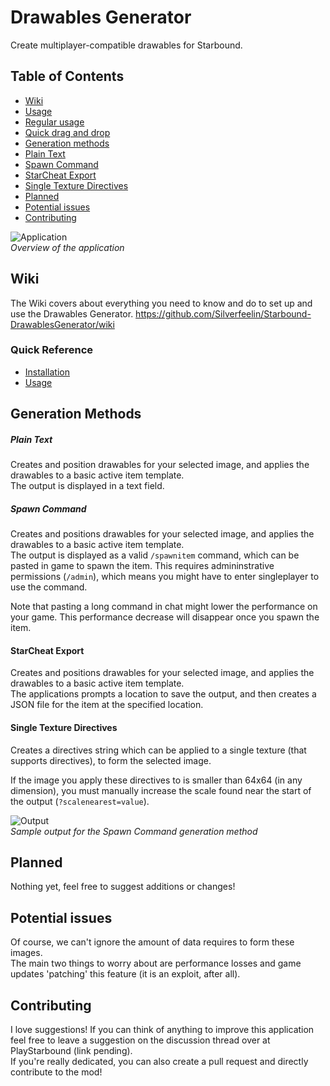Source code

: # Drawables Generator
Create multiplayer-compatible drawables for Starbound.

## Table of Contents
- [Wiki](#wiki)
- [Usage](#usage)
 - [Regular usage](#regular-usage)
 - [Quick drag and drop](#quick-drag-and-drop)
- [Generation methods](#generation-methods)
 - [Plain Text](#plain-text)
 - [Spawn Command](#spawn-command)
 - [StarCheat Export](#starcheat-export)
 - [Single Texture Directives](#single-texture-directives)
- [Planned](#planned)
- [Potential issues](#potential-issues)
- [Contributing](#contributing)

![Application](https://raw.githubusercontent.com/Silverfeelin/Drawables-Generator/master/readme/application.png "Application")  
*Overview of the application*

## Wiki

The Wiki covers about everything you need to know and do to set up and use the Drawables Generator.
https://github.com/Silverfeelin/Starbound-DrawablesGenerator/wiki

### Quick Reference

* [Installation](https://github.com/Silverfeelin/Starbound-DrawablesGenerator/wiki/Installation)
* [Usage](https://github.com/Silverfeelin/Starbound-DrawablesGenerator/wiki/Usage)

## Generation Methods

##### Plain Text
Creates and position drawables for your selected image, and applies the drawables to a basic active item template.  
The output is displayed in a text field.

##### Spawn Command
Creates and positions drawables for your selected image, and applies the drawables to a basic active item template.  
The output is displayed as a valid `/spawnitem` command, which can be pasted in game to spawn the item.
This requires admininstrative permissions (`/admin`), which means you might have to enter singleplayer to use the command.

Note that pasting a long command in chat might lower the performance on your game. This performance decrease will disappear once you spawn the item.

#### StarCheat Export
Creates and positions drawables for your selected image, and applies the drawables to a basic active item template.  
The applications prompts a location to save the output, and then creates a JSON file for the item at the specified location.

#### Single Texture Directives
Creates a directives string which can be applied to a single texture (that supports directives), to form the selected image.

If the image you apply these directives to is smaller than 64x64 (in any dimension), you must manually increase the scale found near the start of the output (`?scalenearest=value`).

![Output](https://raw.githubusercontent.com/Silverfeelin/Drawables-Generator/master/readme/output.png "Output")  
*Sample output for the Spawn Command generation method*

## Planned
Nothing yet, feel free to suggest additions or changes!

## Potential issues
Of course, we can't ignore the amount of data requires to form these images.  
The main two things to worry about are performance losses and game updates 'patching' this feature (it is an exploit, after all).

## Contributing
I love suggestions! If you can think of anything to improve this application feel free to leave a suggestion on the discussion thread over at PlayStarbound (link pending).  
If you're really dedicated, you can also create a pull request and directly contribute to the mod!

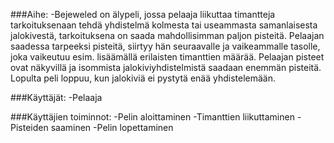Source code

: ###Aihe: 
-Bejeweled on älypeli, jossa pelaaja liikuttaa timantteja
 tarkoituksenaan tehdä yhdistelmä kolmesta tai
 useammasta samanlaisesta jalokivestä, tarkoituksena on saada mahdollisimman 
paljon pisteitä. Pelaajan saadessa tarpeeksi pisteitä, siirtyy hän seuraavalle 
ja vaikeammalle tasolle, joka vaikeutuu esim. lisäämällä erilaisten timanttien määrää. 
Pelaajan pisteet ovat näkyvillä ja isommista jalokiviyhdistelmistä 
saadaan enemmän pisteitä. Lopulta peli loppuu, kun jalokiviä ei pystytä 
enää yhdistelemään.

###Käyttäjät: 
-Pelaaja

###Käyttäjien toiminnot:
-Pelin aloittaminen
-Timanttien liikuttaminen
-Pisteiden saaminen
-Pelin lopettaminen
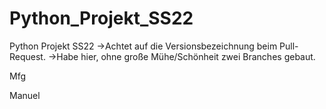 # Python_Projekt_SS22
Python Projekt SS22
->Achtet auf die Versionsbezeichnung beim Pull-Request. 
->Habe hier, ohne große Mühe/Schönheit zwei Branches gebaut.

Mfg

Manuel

◆ ◆ ◆ ◆

§ PROBLEM DETAILS: Print all records verbatim, excluding pictures.

§ ANSWER BOX:
Source code

: # Drawables Generator
Create multiplayer-compatible drawables for Starbound.

## Table of Contents
- [Wiki](#wiki)
- [Usage](#usage)
 - [Regular usage](#regular-usage)
 - [Quick drag and drop](#quick-drag-and-drop)
- [Generation methods](#generation-methods)
 - [Plain Text](#plain-text)
 - [Spawn Command](#spawn-command)
 - [StarCheat Export](#starcheat-export)
 - [Single Texture Directives](#single-texture-directives)
- [Planned](#planned)
- [Potential issues](#potential-issues)
- [Contributing](#contributing)

![Application](https://raw.githubusercontent.com/Silverfeelin/Drawables-Generator/master/readme/application.png "Application")  
*Overview of the application*

## Wiki

The Wiki covers about everything you need to know and do to set up and use the Drawables Generator.
https://github.com/Silverfeelin/Starbound-DrawablesGenerator/wiki

### Quick Reference

* [Installation](https://github.com/Silverfeelin/Starbound-DrawablesGenerator/wiki/Installation)
* [Usage](https://github.com/Silverfeelin/Starbound-DrawablesGenerator/wiki/Usage)

## Generation Methods

##### Plain Text
Creates and position drawables for your selected image, and applies the drawables to a basic active item template.  
The output is displayed in a text field.

##### Spawn Command
Creates and positions drawables for your selected image, and applies the drawables to a basic active item template.  
The output is displayed as a valid `/spawnitem` command, which can be pasted in game to spawn the item.
This requires admininstrative permissions (`/admin`), which means you might have to enter singleplayer to use the command.

Note that pasting a long command in chat might lower the performance on your game. This performance decrease will disappear once you spawn the item.

#### StarCheat Export
Creates and positions drawables for your selected image, and applies the drawables to a basic active item template.  
The applications prompts a location to save the output, and then creates a JSON file for the item at the specified location.

#### Single Texture Directives
Creates a directives string which can be applied to a single texture (that supports directives), to form the selected image.

If the image you apply these directives to is smaller than 64x64 (in any dimension), you must manually increase the scale found near the start of the output (`?scalenearest=value`).

![Output](https://raw.githubusercontent.com/Silverfeelin/Drawables-Generator/master/readme/output.png "Output")  
*Sample output for the Spawn Command generation method*

## Planned
Nothing yet, feel free to suggest additions or changes!

## Potential issues
Of course, we can't ignore the amount of data requires to form these images.  
The main two things to worry about are performance losses and game updates 'patching' this feature (it is an exploit, after all).

## Contributing
I love suggestions! If you can think of anything to improve this application feel free to leave a suggestion on the discussion thread over at PlayStarbound (link pending).  
If you're really dedicated, you can also create a pull request and directly contribute to the mod!

Source code

: ###Aihe: 
-Bejeweled on älypeli, jossa pelaaja liikuttaa timantteja
 tarkoituksenaan tehdä yhdistelmä kolmesta tai
 useammasta samanlaisesta jalokivestä, tarkoituksena on saada mahdollisimman 
paljon pisteitä. Pelaajan saadessa tarpeeksi pisteitä, siirtyy hän seuraavalle 
ja vaikeammalle tasolle, joka vaikeutuu esim. lisäämällä erilaisten timanttien määrää. 
Pelaajan pisteet ovat näkyvillä ja isommista jalokiviyhdistelmistä 
saadaan enemmän pisteitä. Lopulta peli loppuu, kun jalokiviä ei pystytä 
enää yhdistelemään.

###Käyttäjät: 
-Pelaaja

###Käyttäjien toiminnot:
-Pelin aloittaminen
-Timanttien liikuttaminen
-Pisteiden saaminen
-Pelin lopettaminen
 # Python_Projekt_SS22
Python Projekt SS22
->Achtet auf die Versionsbezeichnung beim Pull-Request. 
->Habe hier, ohne große Mühe/Schönheit zwei Branches gebaut.

Mfg

Manuel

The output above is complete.